There is a version of AI adoption that looks smart on a spreadsheet. Fewer people, lower payroll, same output. It is the version being quietly executed in boardrooms right now, dressed up in language about efficiency and transformation.
It is also the version that will cost those organisations dearly over the next five years.
This is not an argument against AI. It is an argument for using it correctly — and the distinction matters more than most leadership teams currently appreciate.
The Asset They Are Cutting Is the One They Cannot Rebuild
When an organisation downsizes in response to AI capability, the assumption is that the work being removed was the value. That the task itself — the report, the analysis, the email, the data entry — was what the role existed to do.
That assumption is wrong.
The real value sitting inside most teams is not the work they produce. It is the knowledge they carry. How the business actually operates. Where the edge cases live. Why certain decisions get made the way they do. What customers really mean when they complain about a specific issue. The context that never makes it into a process document because it does not need to — because the right person already knows.

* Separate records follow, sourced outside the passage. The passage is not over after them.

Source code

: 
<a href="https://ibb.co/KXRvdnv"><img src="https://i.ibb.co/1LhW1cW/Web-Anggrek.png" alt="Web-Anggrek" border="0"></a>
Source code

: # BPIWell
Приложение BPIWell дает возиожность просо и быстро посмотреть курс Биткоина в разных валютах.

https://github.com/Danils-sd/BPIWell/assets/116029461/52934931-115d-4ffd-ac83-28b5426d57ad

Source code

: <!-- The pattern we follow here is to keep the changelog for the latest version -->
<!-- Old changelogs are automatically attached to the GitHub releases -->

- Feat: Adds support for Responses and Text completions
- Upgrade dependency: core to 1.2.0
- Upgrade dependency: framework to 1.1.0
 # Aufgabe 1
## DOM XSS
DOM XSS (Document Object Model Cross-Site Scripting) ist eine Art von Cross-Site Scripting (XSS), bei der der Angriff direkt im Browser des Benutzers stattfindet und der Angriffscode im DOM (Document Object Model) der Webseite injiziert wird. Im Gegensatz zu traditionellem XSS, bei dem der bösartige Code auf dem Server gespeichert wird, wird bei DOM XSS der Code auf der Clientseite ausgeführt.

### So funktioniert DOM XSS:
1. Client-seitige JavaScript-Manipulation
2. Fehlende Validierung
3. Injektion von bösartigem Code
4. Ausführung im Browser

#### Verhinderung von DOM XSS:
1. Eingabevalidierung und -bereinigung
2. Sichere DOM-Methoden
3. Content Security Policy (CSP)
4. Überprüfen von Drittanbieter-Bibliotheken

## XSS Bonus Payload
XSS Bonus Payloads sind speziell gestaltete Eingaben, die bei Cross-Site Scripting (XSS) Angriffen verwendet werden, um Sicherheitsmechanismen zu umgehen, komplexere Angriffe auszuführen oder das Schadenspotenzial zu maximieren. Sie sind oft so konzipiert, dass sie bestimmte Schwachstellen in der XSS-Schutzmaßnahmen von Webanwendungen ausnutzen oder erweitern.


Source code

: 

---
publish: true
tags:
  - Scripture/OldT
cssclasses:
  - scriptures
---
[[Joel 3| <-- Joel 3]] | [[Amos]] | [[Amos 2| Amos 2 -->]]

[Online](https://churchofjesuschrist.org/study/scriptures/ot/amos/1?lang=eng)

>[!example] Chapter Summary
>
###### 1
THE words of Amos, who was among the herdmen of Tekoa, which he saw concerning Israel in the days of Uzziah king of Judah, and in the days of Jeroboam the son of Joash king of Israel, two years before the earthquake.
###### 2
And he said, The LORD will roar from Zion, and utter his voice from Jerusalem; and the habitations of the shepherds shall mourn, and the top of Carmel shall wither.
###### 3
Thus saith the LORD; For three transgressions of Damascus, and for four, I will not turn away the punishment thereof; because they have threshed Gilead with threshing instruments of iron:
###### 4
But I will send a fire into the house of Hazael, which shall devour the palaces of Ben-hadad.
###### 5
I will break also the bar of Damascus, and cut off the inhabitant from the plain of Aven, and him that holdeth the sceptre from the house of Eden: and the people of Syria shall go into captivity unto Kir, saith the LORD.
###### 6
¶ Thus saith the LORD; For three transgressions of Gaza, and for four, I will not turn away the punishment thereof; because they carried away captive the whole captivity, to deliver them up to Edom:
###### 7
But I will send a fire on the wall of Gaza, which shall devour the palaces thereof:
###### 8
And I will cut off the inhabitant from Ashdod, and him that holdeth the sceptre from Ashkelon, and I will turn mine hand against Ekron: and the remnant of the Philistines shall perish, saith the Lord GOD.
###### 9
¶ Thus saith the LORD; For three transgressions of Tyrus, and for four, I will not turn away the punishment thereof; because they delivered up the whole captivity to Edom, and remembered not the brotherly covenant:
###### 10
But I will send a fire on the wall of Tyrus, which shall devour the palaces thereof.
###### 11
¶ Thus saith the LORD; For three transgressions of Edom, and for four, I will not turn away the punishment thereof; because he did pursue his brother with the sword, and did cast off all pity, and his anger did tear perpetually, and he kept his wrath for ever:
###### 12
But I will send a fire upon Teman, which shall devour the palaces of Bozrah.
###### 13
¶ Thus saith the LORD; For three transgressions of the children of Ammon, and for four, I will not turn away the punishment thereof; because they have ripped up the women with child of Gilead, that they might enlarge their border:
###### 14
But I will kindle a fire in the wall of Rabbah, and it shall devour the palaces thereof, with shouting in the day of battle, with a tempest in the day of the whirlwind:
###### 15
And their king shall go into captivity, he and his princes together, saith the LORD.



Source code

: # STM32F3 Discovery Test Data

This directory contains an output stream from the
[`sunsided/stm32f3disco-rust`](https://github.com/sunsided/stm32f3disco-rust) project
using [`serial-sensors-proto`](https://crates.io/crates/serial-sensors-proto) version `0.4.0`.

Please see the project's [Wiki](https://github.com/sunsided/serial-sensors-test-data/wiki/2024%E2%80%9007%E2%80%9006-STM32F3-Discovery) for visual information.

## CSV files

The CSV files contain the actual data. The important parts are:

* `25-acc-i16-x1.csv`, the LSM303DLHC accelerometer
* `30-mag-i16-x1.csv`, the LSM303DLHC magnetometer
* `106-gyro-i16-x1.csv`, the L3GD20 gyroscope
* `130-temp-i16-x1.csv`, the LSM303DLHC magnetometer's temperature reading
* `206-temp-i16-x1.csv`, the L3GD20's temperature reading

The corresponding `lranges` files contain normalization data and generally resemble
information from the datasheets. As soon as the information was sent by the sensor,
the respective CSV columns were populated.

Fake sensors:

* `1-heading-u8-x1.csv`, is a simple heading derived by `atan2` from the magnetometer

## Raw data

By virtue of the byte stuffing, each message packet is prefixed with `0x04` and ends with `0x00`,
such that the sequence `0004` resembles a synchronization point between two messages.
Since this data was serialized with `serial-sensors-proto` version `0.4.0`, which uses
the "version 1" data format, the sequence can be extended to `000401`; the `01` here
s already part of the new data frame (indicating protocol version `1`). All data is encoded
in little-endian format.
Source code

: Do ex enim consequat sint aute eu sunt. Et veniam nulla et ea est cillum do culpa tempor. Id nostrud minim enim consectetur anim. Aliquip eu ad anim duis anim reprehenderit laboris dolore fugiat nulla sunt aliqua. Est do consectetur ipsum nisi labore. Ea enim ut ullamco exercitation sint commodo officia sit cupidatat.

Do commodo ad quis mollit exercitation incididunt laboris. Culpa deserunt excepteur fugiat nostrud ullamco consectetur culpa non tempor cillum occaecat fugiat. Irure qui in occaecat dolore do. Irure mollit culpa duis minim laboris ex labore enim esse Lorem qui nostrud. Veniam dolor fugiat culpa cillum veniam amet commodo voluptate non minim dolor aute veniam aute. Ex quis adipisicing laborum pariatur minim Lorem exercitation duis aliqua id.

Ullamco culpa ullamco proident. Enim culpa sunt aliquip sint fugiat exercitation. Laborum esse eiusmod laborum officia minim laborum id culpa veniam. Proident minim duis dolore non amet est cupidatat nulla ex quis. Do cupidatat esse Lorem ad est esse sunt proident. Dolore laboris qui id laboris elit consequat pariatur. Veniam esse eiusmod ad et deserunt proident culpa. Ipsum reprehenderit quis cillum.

That knowledge is institutional. It is built over time. It is extraordinarily difficult to reconstruct once it walks out the door. And right now, organisations are letting it go in exchange for short-term cost reductions, without fully accounting for what they are losing.
AI Does Not Replace Judgement. It Multiplies It.
The organisations that will come out ahead are not the ones who used AI to do the same work with fewer people. They are the ones who used AI to do significantly more work with the same people — or with people who are better positioned to apply their judgement at scale.